Gorman’s dissertation demonstrated how he was able to compile publicly available information to map infrastructure in the United States. His ability to report possible breakdowns in the system raised concern. Although none of the information Gorman used to connect the dots was classified, it raised the question of where one draws the line between freedom of information and security.
“Post-9/11, there was a strong sentiment that security could be gained by obscuring, hiding, or classifying data,” says Gorman. “These issues have not gone away, and it is something the government and the public still struggle with. There are those who would like to focus on obscuring all data that reveal vulnerabilities and those who want to fix the vulnerabilities and make the nation more resilient.”
Gorman assured the Department of Homeland Security that he could publish the dissertation and create a separate report with the more sensitive information. Realizing that his knowledge and the interest that it generated provided an ideal market, Gorman, along with two SPP professors, started the company FortiusOne in 2006. Fortius is Latin for “stronger.”
Based in Virginia, FortiusOne retrieves information from different databases and presents it to users on interactive maps on the Internet. FortiusOne is one of many start-up mapping companies, but one of its main clients is the Department of Homeland Security.
Although some people in government first dismissed Gorman’s early work, Gorman received a good deal of support elsewhere, including SPP. His master’s thesis had focused on where the Internet’s infrastructure was located and whether that made a difference in economic development and growth.

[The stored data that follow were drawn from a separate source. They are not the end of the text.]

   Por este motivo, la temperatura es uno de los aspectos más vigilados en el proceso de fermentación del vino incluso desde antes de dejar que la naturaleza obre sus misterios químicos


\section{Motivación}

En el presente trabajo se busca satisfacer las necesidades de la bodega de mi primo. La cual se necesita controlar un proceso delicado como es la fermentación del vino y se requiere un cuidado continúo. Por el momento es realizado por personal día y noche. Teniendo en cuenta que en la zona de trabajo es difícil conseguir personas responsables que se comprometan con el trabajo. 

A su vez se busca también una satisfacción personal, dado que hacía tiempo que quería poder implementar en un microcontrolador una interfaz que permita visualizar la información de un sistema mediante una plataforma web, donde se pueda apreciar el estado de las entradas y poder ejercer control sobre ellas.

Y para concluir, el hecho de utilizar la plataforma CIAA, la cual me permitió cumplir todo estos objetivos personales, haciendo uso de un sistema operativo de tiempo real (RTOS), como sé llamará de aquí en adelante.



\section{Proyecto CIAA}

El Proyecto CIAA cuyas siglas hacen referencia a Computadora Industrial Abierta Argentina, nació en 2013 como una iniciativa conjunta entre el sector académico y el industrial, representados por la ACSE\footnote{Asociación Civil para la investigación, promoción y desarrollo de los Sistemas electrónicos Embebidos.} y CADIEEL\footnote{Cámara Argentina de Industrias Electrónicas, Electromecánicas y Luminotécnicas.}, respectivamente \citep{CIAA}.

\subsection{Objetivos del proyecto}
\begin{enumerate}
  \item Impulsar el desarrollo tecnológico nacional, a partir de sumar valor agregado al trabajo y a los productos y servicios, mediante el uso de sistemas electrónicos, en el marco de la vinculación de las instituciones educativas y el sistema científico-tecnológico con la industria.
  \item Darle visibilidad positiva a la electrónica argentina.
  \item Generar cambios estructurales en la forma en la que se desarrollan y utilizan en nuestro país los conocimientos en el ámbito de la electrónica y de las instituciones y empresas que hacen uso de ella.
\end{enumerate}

Gorman recalls that when he came to Mason, he originally wanted to expand the scope of the study from domestic data to international data, but a month after arriving on campus, the terrorist attacks of September 11, 2001, took place.
“Those events changed the direction of the research from economic growth to the security of the infrastructure,” says Gorman. The timing of the research was useful, and many people took interest. The decision was made that the research was patentable as intellectual property and that led directly to the formation of FortiusOne.

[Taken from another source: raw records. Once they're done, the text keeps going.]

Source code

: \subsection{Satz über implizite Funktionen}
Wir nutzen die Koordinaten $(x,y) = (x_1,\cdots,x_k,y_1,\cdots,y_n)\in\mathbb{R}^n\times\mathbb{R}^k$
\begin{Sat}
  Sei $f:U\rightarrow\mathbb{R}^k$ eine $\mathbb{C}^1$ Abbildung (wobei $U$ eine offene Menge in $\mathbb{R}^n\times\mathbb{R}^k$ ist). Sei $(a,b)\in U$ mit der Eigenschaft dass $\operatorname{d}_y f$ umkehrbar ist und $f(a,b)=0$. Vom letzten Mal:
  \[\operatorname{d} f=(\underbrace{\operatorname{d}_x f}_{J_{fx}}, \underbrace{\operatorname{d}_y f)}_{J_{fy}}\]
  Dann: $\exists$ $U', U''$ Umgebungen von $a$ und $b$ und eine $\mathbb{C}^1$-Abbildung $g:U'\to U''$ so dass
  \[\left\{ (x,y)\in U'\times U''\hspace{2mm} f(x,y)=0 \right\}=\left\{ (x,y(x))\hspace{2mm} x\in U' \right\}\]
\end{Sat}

“The support from the school, Dr. Roger Stough [Gorman’s advisor], and Dr. Kingsley Haynes [SPP dean] was incredible from the beginning. They gave me the time and resources to work on the ideas and then the assistance to go out and find funding for the research,” says Gorman. “The project itself would have never gotten off the ground without professors Laurie Schintler and Raj Kulkarni. It was always the three of us working together.”
According to Gorman, the company has expanded from security work and now incorporates many broader public policy issues and the role geographic data plays in informing the public. At the end of May 2007, FortiusOne launched GeoCommons, an atlas of data and maps to provide the public with a geographic perspective on a huge range of issues. A community of users contributes data and maps to the atlas.
Gorman’s vision for FortiusOne is for the company to play a key role in interconnecting and sharing the world’s geographic data to make people better informed about everything—ranging from their neighborhood to the world around them. He believes that many of the policy issues facing the public can be conveyed in a powerful way with maps and that GeoCommons can help facilitate that awareness.
“Security is where we got our start,” he says, “but we feel the future of the technology is in sharing information and educating the public with a variety of serious and fun data you can visualize on a map.”